Is the Institute for Clinical and Economic Review merely a public relations front for insurance companies?
Gregg Keller, principal of Atlas Strategy Group and a former national executive director of the American Conservative Union and the Faith & Freedom Coalition, says that ICER’s research is helping insurance companies avoid “the public relations hit” for enforcing policies that limit access to care and undermine patients.

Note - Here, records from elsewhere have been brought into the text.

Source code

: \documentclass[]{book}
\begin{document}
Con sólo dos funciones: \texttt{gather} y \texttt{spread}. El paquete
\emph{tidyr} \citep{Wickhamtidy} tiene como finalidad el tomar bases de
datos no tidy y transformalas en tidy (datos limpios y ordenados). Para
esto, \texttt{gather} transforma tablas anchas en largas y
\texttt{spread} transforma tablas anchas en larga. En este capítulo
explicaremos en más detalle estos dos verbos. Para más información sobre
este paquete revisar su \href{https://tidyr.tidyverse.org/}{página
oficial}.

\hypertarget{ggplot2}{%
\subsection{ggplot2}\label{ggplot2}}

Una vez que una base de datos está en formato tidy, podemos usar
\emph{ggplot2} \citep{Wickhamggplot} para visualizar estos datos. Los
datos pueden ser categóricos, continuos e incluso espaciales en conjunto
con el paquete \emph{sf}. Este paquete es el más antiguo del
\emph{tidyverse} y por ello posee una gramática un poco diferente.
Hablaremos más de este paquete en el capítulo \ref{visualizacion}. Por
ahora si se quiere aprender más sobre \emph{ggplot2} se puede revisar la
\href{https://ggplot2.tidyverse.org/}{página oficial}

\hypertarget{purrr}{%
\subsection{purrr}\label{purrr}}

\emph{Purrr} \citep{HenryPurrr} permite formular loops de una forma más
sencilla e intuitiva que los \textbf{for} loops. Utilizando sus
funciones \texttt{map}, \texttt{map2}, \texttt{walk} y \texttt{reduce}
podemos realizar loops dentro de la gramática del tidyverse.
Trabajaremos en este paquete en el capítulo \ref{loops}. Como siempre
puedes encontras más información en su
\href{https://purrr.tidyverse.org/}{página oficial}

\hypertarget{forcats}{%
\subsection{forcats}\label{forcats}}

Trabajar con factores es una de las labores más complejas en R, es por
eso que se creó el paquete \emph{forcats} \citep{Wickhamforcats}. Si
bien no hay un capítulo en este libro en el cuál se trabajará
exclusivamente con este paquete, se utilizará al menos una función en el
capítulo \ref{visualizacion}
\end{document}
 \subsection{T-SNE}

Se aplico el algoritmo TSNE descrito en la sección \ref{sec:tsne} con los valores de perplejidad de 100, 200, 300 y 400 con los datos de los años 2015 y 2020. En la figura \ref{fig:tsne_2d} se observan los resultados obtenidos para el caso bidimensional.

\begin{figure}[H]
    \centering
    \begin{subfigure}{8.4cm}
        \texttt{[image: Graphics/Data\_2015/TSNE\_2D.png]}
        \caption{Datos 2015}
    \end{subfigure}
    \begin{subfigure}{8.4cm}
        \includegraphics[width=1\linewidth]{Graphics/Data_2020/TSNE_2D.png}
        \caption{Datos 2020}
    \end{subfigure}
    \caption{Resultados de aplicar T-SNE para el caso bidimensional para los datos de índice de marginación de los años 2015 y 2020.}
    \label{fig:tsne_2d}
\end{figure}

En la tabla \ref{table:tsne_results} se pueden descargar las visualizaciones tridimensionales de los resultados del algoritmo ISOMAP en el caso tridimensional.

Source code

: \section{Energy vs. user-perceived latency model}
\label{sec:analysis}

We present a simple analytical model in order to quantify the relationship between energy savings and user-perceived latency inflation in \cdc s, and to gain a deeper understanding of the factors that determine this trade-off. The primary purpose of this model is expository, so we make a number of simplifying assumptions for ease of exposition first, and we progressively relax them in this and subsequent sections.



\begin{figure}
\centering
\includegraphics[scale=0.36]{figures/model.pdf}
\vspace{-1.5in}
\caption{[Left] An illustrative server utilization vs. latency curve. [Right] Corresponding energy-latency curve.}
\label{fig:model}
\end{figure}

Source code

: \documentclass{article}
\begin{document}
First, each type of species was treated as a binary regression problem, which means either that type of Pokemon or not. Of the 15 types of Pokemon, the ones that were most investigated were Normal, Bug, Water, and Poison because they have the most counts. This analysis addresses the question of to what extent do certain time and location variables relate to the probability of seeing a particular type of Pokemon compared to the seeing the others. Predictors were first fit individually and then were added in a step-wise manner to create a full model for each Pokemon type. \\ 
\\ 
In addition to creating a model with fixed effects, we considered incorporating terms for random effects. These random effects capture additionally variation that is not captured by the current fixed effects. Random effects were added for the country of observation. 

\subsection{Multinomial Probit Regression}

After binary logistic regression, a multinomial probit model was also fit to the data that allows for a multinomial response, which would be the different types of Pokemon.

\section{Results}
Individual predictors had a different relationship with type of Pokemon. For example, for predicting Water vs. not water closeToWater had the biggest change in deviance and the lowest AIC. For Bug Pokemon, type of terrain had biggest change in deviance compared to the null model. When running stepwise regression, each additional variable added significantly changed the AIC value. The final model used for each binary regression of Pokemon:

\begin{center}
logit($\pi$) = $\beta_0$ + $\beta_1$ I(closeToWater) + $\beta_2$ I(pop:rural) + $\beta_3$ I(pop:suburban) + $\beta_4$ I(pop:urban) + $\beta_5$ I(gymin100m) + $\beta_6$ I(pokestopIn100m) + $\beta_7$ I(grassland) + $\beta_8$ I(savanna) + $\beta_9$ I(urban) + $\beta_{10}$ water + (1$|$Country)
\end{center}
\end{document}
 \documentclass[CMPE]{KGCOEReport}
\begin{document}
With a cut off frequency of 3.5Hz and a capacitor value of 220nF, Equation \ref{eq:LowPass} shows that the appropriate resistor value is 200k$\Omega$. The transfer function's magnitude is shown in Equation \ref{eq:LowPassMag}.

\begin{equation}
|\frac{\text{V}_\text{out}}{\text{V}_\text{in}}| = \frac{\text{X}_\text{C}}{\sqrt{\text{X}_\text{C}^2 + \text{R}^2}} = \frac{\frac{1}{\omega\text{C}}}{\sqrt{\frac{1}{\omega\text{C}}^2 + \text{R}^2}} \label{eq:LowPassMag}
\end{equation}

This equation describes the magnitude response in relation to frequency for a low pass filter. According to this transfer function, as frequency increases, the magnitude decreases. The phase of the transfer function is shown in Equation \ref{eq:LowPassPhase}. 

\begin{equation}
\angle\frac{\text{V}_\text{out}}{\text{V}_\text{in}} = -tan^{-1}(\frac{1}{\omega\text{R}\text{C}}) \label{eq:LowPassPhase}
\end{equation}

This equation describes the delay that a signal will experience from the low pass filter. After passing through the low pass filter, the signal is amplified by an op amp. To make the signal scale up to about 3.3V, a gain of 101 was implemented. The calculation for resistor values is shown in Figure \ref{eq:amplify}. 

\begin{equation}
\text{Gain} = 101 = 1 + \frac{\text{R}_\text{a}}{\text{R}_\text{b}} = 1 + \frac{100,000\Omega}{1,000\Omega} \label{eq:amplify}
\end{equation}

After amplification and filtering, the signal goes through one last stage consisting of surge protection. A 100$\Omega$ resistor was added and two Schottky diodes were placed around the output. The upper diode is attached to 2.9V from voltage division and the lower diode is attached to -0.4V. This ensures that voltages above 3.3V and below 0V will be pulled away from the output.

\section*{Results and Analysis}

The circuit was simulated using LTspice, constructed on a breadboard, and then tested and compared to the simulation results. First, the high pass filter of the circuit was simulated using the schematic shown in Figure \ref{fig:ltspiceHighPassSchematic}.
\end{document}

“In the wake of ridiculous Obamacare mandates, the insurance industry is under tremendous cost pressure to deny its customers access to expensive lifesaving drugs,” Keller writes in a piece published at the Daily Signal. “But those insurance companies don’t want to take the public relations hit for denial of these drugs that cost billions in research and development to get to market, hence the Institute for Clinical and Economic Review. The institute helpfully steps into the breach and, with funding directly from the insurance industry and its allies, produces “research” that even liberals acknowledge vastly limits patients’ access to lifesaving drugs.”
He adds, “What this denial of service leads to is exactly the kind of drug rationing that free market conservatives have been warning about for years, usually to vocal derision from the left.”
“It’s totally mandatory. In fact, patients don’t even know. They’re not given what you would call informed consent in the research process and they’re not monitoring any of the adverse events.” — Ted Okon, executive director of the Community Oncology Alliance
Okon joined Politico’s Pulse Check podcast to discuss Medicare Part B’s pilot project to slash drug reimbursement rates. Jump to the 25-minute mark to hear extensive background on the Medicare reimbursement policy, cancer treatment prices and why the proposal violates the basic principles of clinical research.
California could see an expansion in the number of wholesalers and distributors operating in the “gray market” for prescription medicines under one legislative proposal.
Sara Radcliffe, president and CEO of the California Life Sciences Association, warns that a state level drug price transparency measure would cause prices for treatments to rise.
“SB 1010’s “advance notice” provisions would, however unintentionally, aid the prescription medicine “gray market” of shady wholesalers and distributors,” Radcliffe writes in an opinion piece published at the Sacramento Bee. “A 2012 report by Congress found that the gray market took advantage of the national drug shortage to “charge exorbitant prices for drugs used to treat cancer and other life-threatening conditions.”
In addition to the 2012 congressional report that revealed price spikes for cancer drugs, Radcliffe points to evidence that the proposal will compromise patient health and safety.
“A 2009 FDA investigation determined that improper handling by gray marketers had caused diabetes medicines to lose their potency,” she added. “There have also been reports of vendors selling adulterated or diluted medicines.”
We’ll keep saying it: Yes, cost is important. But, it’s only one of many factors important to patients. Patients should demand more than cheap and ineffective treatments that jeopardize patient safety.